The question presented in this appeal is whether Louisville Metro Inspections, Permits, and Licenses ("IPL") violated, or otherwise subverted the intent of, the Open Records Act in the use of a preprinted records inspection request form. For the reasons that follow, we find that the preprinted form developed by IPL "creates a potential chilling effect on submission of open records requests . . . that is inconsistent with the basic policy of the Open Records Act codified at KRS 61.871," and that its use constitutes a subversion of the intent of the Act. 02-ORD-89, p. 9. In addition, we find that IPL's failure to respond to complainant Doug Spillman's March 7, 2003 request, which was not submitted on the preprinted form, until Mr. Spillman contacted IPL by telephone on March 21, 2003, constituted a violation of the Act.

In his letter of appeal, Mr. Spillman states that on March 6, 2003, he called IPL and spoke with an employee named Teresa Fletcher who advised him that in order to make an open records request, he was required to "complete a form and submit it to her . . . ." He explains that Ms. Fletcher faxed him a copy of the form, but he elected instead to submit his request by letter dated March 7. Mr. Spillman provided this office with a copy of his letter. In it he requested "all information and documents of any kind relating to any complaints and/or violations pertaining to the property located at 1112 Springview Dr., Louisville, KY for the past two years . . . and any information and documents relating to complaints and/or violations for any property on Springview Dr., Louisville, KY for the last 18 months." Our review of the letter confirms that Mr. Spillman signed his request and that his name was printed legibly on it.

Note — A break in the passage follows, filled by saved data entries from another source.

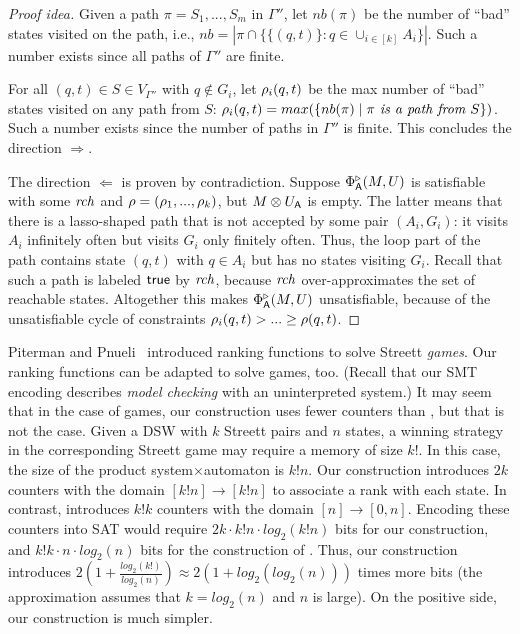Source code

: \begin{proof}[Proof idea]
\- Given a path $\pi = S_1,...,S_m$ in $\Gamma''$,
   let $nb(\pi)$ be the number of ``bad'' states visited on the path,
   i.e., $nb = |\pi \cap \{ \{ (q,t) \} : q \in \cup_{i \in [k]} A_i \}|$.
   Such a number exists since all paths of $\Gamma''$ are finite.

\- For all $(q,t) \in S \in V_{\Gamma''}$ with $q \not\in G_i$,
   let $\rho_i(q,t)$ be the max number of ``bad'' states
   visited on any path from $S$:
   $\rho_i(q,t) = max(\{ nb(\pi) \mid \pi \textit{ is a path from $S$} \})$.
   Such a number exists since the number of paths in $\Gamma''$ is finite.
\il
This concludes the direction $\Rightarrow$.

The direction $\Leftarrow$ is proven by contradiction.
Suppose $\Phi^{\triangleright}_{\operatorname{\mathsf{A}}}(M,U)$ is satisfiable with some $\mathit{rch}$ and $\rho = (\rho_1,...,\rho_k)$,
but $M \otimes U_{\operatorname{\mathsf{A}}}$ is empty.
The latter means that there is a lasso-shaped path that is not accepted by some pair $(A_i,G_i)$:
it visits $A_i$ infinitely often but visits $G_i$ only finitely often.
Thus, the loop part of the path contains state $(q,t)$ with $q \in A_i$ but has no states visiting $G_i$.
Recall that such a path is labeled $\textsf{true}$ by $\mathit{rch}$,
because $\mathit{rch}$ over-approximates the set of reachable states.
Altogether this makes $\Phi^{\triangleright}_{\operatorname{\mathsf{A}}}(M,U)$ unsatisfiable,
because of the unsatisfiable cycle of constraints $\rho_i(q,t) > ... \geq \rho(q,t)$.
\end{proof}

\begin{remark}
Piterman and Pnueli~\cite{Nir06} introduced ranking functions
to solve Streett \emph{games}.
Our ranking functions can be adapted to solve games, too.
(Recall that our SMT encoding describes \emph{model checking}
 with an uninterpreted system.)
It may seem that in the case of games, our construction uses fewer counters
than \cite{Nir06}, but that is not the case.
Given a DSW with $k$ Streett pairs and $n$ states, a winning strategy in the corresponding Streett game
may require a memory of size $k!$.
In this case, the size of the product system$\times$automaton is $k!n$.
Our construction introduces $2k$ counters with the domain $[k!n] \to
[k!n]$ to associate a rank with each state.
In contrast, \cite{Nir06} introduces $k!k$ counters with the domain
$[n] \to [0,n]$.
Encoding these counters into SAT would require
$2k\cdot k!n \cdot log_2(k!n)$ bits for our construction, and
$k!k\cdot n\cdot log_2(n)$ bits for the construction of \cite{Nir06}.
Thus, our construction introduces $2(1\!+\!\frac{log_2(k!)}{log_2(n)}) \approx 2(1\!+\!log_2(log_2(n)))$ times more bits
(the approximation assumes that $k = log_2(n)$ and $n$ is large).
On the positive side, our construction is much simpler.
\end{remark}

Having received no response to his open records request, Mr. Spillman indicates that he contacted Ms. Fletcher on March 21, 2003 to inquire into the request's status. He states that Ms. Fletcher advised him that because he provided his address but no telephone number, she was unable to contact him in order to respond. Although he received no written response to his request, Mr. Spillman acknowledges that he ultimately obtained the records by sending an emissary to IPL's office to retrieve them. He expresses the belief that had he not contacted Ms. Fletcher by telephone he would have received no response and attributes IPL's inaction to his failure to use the agency's form. On appeal, he questions the propriety of IPL's use of the preprinted records inspection request form. 1

In supplemental correspondence directed to this office following commencement of Mr. Spillman's appeal, Assistant Jefferson County Attorney Winston E. King defended IPL's use of the preprinted request form. He explained:

The use of a form by the public agency is not a violation of the Open Records statutes, so long as the failure to use the form is not a basis for denial of the request. [99-ORD-46 and 94-ORD-101.] While IPL utilizes a form for open records requests, it has not, to anyone's knowledge, denied a request for failure to use the form. Requests have been granted in the past where the request has been by letter, facsimile, and even e-mail. It should be noted that Mr. Spillman's request was granted although he did not fill out the form, but made his request in letter form.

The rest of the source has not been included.